Lines in the data below that contain the word "execStartActivity" are to be copied.

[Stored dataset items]
*** Begin section ***
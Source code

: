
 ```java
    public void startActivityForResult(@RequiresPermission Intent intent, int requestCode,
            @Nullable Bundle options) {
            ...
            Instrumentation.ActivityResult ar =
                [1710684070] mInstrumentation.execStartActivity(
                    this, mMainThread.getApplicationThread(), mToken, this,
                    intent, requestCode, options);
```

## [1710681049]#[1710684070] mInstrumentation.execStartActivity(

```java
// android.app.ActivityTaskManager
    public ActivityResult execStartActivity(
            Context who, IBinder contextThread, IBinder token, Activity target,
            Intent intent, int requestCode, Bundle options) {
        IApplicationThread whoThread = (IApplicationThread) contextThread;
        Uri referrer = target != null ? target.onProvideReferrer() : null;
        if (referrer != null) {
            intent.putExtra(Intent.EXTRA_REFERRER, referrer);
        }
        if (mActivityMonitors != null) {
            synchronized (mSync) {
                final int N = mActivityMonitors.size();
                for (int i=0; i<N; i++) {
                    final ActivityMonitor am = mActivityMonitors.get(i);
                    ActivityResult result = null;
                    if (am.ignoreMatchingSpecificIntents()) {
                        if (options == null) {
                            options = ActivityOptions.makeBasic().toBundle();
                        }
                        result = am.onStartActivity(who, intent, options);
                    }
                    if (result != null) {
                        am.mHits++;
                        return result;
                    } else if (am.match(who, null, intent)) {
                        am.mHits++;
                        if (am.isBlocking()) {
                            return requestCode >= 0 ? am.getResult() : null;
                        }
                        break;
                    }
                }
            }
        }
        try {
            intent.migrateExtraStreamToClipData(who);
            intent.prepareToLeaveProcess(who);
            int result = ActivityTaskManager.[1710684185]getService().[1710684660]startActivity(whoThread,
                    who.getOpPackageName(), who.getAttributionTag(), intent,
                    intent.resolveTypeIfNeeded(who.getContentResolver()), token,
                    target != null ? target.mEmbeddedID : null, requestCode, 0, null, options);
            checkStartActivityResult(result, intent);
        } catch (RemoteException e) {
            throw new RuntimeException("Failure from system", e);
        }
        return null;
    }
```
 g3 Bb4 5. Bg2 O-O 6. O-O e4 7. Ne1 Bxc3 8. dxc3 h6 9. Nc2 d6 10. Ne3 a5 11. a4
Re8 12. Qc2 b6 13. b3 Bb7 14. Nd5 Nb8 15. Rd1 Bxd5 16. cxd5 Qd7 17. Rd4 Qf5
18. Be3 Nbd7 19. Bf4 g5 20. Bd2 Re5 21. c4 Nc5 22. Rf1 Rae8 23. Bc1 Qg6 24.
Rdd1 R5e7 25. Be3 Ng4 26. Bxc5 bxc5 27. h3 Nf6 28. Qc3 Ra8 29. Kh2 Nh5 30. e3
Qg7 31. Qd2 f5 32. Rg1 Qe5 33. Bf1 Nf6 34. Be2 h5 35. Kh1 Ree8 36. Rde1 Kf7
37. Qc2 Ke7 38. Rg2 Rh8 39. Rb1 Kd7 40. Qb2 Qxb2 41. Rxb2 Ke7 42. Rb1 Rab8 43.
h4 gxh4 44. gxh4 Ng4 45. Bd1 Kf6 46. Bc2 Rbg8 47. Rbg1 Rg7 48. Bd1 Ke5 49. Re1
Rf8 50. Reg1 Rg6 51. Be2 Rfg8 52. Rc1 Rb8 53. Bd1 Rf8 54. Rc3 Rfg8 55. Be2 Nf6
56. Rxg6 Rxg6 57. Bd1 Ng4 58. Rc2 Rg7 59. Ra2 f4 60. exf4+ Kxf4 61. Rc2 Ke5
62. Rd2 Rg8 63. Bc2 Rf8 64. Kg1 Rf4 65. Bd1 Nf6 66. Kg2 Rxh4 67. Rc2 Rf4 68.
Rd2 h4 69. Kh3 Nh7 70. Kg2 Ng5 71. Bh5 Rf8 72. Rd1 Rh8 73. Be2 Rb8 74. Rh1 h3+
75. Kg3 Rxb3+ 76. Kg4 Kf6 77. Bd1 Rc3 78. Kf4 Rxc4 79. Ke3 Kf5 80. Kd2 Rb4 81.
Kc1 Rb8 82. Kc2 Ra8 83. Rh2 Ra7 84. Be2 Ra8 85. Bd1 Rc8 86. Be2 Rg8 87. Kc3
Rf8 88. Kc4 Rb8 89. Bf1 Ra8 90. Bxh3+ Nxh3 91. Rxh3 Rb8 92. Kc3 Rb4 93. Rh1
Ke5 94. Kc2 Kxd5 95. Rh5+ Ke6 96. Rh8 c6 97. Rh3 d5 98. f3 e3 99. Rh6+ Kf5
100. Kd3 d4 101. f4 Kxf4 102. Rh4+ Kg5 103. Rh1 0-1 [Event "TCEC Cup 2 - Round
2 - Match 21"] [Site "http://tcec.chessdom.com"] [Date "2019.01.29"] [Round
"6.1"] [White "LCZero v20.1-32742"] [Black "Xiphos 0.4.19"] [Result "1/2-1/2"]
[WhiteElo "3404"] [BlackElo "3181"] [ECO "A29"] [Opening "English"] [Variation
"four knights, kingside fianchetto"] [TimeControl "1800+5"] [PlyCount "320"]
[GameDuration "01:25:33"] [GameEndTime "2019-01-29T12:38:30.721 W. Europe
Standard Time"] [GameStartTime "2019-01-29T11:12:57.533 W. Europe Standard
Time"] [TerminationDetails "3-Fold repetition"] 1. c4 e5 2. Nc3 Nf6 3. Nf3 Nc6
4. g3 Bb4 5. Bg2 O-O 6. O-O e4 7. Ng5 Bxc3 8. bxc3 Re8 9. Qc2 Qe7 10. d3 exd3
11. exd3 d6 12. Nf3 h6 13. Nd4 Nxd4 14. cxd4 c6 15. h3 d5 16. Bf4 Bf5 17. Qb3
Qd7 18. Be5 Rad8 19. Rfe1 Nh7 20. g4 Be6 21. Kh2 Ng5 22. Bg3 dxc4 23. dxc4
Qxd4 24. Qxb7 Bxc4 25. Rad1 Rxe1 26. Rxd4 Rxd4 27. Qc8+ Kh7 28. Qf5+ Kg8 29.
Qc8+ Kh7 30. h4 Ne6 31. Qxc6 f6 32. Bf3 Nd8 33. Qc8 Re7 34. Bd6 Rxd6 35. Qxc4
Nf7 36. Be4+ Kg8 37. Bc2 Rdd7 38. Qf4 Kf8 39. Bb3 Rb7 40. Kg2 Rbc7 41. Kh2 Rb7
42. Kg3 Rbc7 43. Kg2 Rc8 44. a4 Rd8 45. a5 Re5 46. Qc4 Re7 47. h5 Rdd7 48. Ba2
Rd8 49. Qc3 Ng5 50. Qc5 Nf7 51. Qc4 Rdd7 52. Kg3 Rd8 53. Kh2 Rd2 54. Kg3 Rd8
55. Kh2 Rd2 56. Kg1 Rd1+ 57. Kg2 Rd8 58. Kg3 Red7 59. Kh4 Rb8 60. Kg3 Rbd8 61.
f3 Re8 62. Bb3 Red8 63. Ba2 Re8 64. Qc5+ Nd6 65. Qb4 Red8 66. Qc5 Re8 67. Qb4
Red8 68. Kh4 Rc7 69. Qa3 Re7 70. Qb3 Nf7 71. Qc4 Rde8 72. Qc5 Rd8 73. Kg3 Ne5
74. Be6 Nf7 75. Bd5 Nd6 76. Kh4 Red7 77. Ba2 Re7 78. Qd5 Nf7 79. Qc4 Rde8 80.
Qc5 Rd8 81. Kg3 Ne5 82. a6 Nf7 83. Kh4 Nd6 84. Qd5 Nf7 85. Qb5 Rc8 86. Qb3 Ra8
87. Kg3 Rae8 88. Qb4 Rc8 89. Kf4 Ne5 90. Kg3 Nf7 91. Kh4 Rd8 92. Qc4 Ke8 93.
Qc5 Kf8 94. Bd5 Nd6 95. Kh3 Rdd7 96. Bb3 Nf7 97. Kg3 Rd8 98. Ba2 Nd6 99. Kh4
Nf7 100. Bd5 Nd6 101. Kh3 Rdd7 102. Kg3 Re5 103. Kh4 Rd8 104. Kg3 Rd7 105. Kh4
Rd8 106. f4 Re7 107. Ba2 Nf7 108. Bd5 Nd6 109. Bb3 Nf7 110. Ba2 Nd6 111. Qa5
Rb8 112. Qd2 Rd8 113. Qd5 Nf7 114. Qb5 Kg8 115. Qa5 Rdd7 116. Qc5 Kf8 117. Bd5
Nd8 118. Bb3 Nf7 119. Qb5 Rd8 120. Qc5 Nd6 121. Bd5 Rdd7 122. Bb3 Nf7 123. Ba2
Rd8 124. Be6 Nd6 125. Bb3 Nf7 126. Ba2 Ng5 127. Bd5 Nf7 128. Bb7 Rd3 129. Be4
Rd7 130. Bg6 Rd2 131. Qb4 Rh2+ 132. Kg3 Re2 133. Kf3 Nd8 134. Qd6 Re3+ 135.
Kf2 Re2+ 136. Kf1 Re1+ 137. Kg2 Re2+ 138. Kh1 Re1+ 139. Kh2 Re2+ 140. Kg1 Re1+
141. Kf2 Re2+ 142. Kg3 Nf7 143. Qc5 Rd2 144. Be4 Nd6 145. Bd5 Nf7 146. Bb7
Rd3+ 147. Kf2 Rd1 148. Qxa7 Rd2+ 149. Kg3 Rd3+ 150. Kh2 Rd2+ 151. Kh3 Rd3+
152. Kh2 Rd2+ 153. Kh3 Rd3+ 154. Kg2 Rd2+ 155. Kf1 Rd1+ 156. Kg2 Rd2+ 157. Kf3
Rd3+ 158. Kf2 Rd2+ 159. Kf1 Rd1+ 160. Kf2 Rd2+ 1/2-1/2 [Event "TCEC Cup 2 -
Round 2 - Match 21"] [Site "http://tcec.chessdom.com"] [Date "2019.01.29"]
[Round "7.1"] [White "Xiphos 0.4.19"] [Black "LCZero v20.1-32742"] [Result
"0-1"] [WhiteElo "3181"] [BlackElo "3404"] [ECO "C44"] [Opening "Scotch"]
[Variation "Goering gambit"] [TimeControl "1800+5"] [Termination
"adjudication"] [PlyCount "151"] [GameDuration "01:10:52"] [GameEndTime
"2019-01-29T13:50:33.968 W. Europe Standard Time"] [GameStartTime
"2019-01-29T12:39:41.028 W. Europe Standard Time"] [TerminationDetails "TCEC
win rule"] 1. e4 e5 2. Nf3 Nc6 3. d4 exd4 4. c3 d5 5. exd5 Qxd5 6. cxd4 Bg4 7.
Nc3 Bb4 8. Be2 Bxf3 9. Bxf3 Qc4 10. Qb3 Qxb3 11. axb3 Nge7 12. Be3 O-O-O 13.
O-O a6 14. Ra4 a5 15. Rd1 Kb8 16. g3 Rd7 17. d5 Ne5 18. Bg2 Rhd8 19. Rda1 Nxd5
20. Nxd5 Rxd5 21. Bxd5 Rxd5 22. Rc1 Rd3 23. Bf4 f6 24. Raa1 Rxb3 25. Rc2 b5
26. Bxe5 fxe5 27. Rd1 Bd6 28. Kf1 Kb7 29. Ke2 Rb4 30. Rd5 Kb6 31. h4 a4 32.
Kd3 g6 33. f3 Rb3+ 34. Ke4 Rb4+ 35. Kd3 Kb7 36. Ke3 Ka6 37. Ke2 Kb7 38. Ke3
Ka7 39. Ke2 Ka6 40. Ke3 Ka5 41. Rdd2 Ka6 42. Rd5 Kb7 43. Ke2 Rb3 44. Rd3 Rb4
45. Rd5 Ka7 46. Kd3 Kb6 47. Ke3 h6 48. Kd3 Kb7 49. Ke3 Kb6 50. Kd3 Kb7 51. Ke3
*** End section ***
» **SOLUTION TO THE PROBLEM**:
                [1710684070] mInstrumentation.execStartActivity(
## [1710681049]#[1710684070] mInstrumentation.execStartActivity(
    public ActivityResult execStartActivity(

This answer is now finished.